Using linear regression with non-linear data
Non Linear Data
Real world data often comes in non-linear relationship. Before we can apply linear regression analysis to such data sets, it is necessary to perform linearity transformation first. Population and economic growths are two examples of exponential functions.

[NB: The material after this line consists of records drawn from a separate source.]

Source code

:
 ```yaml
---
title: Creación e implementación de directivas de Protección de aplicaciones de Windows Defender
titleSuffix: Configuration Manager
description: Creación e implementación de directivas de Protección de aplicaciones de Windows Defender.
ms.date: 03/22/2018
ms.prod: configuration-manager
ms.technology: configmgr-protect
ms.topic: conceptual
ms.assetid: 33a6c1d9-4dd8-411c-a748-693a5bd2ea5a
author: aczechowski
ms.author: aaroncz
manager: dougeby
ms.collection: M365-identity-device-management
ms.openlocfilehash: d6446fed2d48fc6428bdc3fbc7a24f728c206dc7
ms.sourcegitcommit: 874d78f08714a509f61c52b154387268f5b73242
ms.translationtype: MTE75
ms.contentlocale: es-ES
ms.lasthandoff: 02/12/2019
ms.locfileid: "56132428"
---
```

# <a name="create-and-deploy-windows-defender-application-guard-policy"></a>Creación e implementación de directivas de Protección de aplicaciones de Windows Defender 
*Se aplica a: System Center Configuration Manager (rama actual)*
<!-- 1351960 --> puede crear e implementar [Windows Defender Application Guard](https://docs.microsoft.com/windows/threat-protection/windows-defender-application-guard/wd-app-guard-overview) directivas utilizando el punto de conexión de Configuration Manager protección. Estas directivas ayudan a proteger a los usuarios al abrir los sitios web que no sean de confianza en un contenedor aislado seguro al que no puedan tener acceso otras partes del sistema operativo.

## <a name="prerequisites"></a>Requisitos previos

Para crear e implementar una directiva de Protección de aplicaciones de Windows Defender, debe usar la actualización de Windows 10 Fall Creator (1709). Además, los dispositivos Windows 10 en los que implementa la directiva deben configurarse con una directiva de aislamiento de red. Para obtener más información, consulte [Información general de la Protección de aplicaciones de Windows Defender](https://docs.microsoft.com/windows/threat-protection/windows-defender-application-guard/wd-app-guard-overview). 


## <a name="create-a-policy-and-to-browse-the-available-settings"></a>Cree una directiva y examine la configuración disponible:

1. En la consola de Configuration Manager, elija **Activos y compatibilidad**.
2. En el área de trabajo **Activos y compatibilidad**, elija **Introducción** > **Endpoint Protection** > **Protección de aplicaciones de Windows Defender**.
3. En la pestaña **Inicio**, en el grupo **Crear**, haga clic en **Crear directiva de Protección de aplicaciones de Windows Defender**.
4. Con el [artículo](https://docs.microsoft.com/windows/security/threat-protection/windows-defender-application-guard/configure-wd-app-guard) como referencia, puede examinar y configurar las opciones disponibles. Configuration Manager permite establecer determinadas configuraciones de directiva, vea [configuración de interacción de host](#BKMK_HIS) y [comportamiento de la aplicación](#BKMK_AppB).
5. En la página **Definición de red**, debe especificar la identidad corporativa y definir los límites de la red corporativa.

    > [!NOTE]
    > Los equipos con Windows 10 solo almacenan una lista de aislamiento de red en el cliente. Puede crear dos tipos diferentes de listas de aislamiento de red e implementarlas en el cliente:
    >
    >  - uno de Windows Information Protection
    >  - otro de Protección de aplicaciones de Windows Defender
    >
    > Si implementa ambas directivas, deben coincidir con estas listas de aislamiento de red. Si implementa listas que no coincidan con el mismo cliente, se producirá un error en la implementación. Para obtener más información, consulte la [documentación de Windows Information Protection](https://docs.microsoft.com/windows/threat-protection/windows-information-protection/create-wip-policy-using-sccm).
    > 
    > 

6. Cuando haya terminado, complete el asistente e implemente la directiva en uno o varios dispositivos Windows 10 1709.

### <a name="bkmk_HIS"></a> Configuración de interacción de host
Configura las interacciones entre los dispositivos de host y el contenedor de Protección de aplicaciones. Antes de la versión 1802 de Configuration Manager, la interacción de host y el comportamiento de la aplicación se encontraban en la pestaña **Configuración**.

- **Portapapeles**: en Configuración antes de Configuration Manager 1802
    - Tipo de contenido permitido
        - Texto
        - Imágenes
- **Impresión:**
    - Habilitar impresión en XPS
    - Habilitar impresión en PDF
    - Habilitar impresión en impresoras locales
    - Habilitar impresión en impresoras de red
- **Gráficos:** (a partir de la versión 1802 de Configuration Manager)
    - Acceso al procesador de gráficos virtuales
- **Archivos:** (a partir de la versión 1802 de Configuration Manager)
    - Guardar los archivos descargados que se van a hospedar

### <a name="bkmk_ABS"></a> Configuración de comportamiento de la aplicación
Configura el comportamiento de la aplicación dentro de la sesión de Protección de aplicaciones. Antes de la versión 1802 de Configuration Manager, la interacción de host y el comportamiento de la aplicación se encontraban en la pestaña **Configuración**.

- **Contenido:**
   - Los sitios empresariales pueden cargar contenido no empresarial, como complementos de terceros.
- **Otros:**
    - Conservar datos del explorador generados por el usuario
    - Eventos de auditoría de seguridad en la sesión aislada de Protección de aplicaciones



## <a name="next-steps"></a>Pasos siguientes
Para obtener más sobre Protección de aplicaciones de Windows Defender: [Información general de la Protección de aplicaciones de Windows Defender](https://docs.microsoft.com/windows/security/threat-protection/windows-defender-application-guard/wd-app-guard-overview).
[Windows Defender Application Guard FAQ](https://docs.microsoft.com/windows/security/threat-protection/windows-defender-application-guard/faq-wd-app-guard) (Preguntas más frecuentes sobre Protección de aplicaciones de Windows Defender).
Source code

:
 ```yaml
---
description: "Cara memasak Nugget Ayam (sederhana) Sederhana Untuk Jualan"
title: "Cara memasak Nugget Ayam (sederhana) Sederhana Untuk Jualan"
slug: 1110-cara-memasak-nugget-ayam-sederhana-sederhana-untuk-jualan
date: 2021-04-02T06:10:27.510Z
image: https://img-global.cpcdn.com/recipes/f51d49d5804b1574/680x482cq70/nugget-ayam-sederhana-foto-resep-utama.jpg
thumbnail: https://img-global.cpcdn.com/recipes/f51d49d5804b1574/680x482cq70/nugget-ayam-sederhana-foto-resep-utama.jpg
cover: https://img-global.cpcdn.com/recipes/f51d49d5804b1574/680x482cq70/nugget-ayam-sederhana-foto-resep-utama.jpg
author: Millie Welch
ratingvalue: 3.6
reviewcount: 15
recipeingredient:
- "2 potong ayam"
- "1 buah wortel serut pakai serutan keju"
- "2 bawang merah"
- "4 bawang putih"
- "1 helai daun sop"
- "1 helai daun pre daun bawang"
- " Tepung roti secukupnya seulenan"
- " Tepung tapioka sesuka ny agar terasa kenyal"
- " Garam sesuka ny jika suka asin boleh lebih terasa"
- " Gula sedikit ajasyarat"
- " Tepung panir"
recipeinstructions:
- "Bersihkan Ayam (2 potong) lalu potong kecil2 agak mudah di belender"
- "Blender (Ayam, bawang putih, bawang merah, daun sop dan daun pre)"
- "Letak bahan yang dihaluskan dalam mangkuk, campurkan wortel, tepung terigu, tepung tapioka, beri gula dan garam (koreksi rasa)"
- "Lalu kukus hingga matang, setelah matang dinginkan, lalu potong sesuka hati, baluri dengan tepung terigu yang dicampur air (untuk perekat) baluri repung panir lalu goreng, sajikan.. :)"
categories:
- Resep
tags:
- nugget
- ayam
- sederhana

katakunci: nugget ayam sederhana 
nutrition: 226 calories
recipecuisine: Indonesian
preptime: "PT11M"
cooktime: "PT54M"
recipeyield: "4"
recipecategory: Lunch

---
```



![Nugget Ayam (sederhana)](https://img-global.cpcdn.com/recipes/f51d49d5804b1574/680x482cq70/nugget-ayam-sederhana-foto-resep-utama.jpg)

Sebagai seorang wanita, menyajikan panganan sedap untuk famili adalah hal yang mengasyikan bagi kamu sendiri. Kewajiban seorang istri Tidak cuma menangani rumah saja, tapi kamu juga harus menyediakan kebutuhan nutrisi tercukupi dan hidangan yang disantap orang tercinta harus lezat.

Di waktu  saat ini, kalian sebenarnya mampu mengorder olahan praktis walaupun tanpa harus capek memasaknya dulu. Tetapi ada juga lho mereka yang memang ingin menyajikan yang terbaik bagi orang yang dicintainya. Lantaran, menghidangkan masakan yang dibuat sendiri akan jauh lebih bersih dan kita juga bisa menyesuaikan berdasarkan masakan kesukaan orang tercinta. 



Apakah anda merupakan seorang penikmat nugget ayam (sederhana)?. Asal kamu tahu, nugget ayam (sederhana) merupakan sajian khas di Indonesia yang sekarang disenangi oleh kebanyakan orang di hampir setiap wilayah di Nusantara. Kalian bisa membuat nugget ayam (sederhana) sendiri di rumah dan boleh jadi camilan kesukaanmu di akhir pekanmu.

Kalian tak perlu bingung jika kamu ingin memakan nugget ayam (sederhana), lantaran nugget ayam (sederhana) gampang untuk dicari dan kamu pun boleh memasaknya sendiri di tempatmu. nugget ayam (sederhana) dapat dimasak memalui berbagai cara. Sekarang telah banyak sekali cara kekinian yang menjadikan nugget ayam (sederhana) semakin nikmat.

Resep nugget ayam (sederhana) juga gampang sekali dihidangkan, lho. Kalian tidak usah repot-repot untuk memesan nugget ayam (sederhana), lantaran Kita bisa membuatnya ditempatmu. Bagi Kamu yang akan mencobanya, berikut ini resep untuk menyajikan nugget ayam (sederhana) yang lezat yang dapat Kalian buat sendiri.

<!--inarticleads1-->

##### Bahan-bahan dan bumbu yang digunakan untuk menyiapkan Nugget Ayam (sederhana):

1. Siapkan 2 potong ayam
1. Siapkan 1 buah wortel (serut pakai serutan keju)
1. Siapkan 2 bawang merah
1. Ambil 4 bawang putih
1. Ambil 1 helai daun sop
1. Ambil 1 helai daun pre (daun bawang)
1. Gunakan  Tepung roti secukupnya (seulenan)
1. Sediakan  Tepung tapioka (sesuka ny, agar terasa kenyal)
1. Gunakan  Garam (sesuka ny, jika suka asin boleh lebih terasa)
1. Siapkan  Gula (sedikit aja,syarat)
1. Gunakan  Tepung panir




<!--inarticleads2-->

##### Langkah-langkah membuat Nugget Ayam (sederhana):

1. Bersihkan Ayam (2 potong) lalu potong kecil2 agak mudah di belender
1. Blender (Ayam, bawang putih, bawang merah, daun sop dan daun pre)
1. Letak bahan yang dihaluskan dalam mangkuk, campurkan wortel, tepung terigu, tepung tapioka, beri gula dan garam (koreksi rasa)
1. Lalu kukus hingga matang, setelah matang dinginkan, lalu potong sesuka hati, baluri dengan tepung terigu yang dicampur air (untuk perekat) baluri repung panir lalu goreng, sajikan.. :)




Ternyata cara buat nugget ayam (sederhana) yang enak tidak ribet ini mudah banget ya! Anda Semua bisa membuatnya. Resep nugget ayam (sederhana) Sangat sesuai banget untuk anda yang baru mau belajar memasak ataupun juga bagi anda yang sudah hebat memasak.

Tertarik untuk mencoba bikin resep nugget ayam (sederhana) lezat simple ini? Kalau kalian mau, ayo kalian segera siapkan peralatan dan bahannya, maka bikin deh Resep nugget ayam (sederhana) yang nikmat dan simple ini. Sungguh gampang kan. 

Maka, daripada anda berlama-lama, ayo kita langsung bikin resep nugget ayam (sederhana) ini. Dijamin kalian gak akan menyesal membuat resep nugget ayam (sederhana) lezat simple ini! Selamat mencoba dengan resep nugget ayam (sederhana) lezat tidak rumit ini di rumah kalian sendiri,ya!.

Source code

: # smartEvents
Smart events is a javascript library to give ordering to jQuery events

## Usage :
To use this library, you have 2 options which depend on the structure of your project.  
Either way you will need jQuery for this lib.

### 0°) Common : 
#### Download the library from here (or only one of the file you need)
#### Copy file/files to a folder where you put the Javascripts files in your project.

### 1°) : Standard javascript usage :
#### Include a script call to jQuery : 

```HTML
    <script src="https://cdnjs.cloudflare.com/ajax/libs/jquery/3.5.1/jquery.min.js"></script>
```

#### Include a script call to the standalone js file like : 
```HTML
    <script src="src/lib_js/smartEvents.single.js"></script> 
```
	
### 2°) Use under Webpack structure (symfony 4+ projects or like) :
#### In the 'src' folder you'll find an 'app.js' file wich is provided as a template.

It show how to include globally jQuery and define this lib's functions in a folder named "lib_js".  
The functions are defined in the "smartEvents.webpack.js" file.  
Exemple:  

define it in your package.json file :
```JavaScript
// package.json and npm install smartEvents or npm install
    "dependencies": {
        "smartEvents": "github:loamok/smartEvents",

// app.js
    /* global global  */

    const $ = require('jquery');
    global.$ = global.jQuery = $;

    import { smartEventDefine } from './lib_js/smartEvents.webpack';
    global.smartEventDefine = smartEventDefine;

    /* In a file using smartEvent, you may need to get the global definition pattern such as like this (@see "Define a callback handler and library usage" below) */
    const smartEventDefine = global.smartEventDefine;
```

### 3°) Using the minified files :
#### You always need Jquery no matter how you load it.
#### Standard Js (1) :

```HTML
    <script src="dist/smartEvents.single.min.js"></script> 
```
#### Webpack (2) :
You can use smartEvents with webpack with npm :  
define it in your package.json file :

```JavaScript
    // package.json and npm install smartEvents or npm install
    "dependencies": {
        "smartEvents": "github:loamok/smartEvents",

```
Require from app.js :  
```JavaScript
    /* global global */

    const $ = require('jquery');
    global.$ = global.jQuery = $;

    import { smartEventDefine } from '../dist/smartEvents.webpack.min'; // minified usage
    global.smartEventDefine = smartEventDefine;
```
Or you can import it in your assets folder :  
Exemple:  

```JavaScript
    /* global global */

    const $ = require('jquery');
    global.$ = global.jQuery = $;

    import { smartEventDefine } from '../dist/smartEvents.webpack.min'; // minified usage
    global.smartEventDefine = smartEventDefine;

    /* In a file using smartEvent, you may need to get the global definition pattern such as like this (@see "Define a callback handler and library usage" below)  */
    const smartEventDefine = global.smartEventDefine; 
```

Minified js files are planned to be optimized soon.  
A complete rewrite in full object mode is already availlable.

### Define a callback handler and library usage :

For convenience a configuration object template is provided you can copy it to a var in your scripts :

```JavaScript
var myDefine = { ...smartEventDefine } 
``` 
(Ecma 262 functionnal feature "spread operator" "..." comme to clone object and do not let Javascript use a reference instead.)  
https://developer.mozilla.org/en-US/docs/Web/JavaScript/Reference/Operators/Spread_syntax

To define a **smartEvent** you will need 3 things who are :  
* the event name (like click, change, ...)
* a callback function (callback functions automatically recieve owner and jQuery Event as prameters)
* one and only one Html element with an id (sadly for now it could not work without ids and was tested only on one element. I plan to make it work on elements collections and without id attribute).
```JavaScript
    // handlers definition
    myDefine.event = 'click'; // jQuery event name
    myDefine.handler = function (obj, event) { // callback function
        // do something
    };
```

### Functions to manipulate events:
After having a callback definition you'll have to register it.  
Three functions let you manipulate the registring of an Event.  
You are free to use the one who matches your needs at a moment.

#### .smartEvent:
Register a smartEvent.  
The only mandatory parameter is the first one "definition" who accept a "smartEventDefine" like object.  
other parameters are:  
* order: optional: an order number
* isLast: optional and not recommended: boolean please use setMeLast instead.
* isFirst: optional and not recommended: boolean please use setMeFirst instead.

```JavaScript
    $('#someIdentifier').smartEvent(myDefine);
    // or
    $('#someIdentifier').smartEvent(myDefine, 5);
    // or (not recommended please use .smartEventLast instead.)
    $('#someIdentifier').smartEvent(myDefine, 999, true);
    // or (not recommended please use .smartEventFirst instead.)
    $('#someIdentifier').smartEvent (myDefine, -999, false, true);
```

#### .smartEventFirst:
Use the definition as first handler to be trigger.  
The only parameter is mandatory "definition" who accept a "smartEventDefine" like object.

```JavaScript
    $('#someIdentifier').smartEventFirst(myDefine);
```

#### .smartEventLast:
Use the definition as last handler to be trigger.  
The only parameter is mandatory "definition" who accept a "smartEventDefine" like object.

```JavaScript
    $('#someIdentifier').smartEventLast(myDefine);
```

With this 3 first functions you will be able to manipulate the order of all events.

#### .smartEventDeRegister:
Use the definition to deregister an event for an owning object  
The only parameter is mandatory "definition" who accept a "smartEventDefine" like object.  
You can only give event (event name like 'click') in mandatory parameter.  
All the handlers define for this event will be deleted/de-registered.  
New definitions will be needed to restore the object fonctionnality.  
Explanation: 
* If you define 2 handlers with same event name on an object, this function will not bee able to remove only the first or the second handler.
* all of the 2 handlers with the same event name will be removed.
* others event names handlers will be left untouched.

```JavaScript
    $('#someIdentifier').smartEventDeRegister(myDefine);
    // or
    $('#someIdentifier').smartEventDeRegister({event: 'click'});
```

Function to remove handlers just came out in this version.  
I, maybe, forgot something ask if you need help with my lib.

The following table shows a familiar example of compound interest.
Year | Principal |
---|---|
1 | 10000 |
2 | 11000 |
3 | 12100 |
4 | 13310 |
5 | 14641 |
6 | 16105.1 |
7 | 17715.61 |
8 | 19487.171 |
9 | 21435.8881 |
10 | 23579.47691 |
11 | 25937.4246 |
12 | 28531.16706 |
13 | 31384.28377 |
14 | 34522.71214 |
15 | 37974.98336 |
16 | 41772.48169 |
17 | 45949.72986 |
18 | 50544.70285 |
19 | 55599.17313 |
20 | 61159.09045 |
21 | 67274.99949 |
22 | 74002.49944 |
23 | 81402.74939 |
24 | 89543.02433 |
25 | 98497.32676 |
26 | 108347.0594 |
27 | 119181.7654 |
28 | 131099.9419 |
29 | 144209.9361 |
30 | 158630.9297 |
It’s easy to see principal growth is exponential.
If we attempt to force feed a linear regression model, we’ll get poor results.
The first step to fix this problem is to understand the nature of the growth of Y with respect to X. Is it a concave function (eg., logarithmic), or is it convex (eg., quadratic, exponential)? In our case, principal growth is exponential, ie., y = ex, so all we need to do is flatten the curve by taking a log.
> interest$LnPrincipal <- sapply(interest$Principal, log)
> interest
Year Principal LnPrincipal
1 1 10000.00 9.210340
2 2 11000.00 9.305651
3 3 12100.00 9.400961
4 4 13310.00 9.496271
5 5 14641.00 9.591581
6 6 16105.10 9.686891
7 7 17715.61 9.782201
8 8 19487.17 9.877512
9 9 21435.89 9.972822
10 10 23579.48 10.068132
11 11 25937.42 10.163442
12 12 28531.17 10.258752
13 13 31384.28 10.354063
14 14 34522.71 10.449373
15 15 37974.98 10.544683
16 16 41772.48 10.639993
17 17 45949.73 10.735303
18 18 50544.70 10.830613
19 19 55599.17 10.925924
20 20 61159.09 11.021234
21 21 67275.00 11.116544
22 22 74002.50 11.211854
23 23 81402.75 11.307164
24 24 89543.02 11.402475
25 25 98497.33 11.497785
26 26 108347.06 11.593095
27 27 119181.77 11.688405
28 28 131099.94 11.783715
29 29 144209.94 11.879025
30 30 158630.93 11.974336
> plot(interest$Year, interest$LnPrincipal, type='l')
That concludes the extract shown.